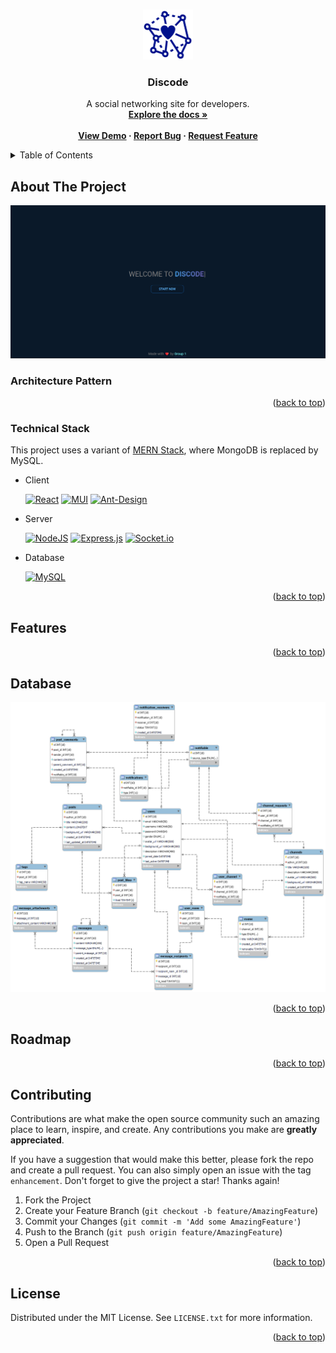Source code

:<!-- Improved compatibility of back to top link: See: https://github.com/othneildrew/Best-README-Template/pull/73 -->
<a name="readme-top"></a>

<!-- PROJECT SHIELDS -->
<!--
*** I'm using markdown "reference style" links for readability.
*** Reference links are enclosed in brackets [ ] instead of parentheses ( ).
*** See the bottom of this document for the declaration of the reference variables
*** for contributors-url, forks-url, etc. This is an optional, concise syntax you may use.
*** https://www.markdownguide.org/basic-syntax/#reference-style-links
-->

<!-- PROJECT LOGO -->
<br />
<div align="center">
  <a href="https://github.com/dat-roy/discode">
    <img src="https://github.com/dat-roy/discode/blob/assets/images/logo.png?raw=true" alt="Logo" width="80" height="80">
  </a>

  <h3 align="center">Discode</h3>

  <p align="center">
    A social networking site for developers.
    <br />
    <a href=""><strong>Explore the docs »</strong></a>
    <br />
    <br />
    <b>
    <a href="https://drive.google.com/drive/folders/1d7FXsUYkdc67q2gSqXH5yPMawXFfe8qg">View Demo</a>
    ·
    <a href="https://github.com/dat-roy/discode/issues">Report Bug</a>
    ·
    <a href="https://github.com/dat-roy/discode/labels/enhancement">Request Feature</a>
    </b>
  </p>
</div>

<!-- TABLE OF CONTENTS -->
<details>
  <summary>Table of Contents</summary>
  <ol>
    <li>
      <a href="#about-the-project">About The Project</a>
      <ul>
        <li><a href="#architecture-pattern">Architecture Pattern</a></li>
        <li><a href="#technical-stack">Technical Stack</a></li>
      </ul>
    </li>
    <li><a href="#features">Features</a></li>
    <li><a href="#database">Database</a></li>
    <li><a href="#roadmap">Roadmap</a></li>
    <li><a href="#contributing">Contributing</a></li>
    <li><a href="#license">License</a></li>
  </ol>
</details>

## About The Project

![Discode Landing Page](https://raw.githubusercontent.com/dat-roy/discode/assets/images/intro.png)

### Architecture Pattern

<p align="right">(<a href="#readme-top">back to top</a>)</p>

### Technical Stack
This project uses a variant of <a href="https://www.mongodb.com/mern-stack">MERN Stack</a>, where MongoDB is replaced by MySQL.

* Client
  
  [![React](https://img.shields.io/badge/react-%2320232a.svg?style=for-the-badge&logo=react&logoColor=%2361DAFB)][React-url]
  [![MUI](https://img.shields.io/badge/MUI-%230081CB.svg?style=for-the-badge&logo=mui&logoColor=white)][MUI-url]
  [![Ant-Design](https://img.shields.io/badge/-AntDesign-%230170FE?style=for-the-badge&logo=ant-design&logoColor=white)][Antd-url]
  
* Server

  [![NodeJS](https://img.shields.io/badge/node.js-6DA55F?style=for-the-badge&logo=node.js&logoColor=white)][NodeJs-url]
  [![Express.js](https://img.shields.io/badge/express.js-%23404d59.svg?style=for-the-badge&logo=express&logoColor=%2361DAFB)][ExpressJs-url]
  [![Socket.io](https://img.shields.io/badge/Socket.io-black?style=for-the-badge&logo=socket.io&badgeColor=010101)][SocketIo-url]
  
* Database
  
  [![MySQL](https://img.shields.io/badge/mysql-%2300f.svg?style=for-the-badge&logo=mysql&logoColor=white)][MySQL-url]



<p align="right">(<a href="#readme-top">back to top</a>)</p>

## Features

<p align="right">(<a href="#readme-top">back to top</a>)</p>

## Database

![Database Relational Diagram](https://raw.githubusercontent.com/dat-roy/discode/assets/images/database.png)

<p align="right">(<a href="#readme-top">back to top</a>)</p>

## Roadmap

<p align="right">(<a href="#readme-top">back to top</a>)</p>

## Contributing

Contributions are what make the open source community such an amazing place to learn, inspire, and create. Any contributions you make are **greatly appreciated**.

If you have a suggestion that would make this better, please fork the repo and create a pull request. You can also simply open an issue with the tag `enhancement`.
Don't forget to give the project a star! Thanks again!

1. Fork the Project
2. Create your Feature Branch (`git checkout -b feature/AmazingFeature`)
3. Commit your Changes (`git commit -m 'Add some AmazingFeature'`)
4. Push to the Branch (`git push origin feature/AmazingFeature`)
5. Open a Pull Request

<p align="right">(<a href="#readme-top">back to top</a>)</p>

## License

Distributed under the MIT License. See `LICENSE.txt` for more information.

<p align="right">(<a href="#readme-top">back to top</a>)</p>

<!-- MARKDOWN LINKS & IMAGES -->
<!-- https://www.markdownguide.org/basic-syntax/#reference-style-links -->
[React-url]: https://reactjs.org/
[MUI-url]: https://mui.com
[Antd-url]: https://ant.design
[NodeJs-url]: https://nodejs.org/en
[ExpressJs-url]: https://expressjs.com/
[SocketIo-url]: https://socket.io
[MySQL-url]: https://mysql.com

* * *

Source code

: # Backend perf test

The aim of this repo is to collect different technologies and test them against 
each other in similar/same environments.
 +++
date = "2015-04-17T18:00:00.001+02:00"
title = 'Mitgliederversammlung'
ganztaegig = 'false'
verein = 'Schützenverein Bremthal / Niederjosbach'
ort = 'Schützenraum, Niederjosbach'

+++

__Exercise prompt__. Look above for the line that contains "Contributions are what". Starting there, transcribe every line exactly until you have copied the line that contains "[MySQL-url]: https://mysql.com".

__The completed task__.
Contributions are what make the open source community such an amazing place to learn, inspire, and create. Any contributions you make are **greatly appreciated**.

If you have a suggestion that would make this better, please fork the repo and create a pull request. You can also simply open an issue with the tag `enhancement`.
Don't forget to give the project a star! Thanks again!

1. Fork the Project
2. Create your Feature Branch (`git checkout -b feature/AmazingFeature`)
3. Commit your Changes (`git commit -m 'Add some AmazingFeature'`)
4. Push to the Branch (`git push origin feature/AmazingFeature`)
5. Open a Pull Request

<p align="right">(<a href="#readme-top">back to top</a>)</p>

## License

Distributed under the MIT License. See `LICENSE.txt` for more information.

<p align="right">(<a href="#readme-top">back to top</a>)</p>

<!-- MARKDOWN LINKS & IMAGES -->
<!-- https://www.markdownguide.org/basic-syntax/#reference-style-links -->
[React-url]: https://reactjs.org/
[MUI-url]: https://mui.com
[Antd-url]: https://ant.design
[NodeJs-url]: https://nodejs.org/en
[ExpressJs-url]: https://expressjs.com/
[SocketIo-url]: https://socket.io
[MySQL-url]: https://mysql.com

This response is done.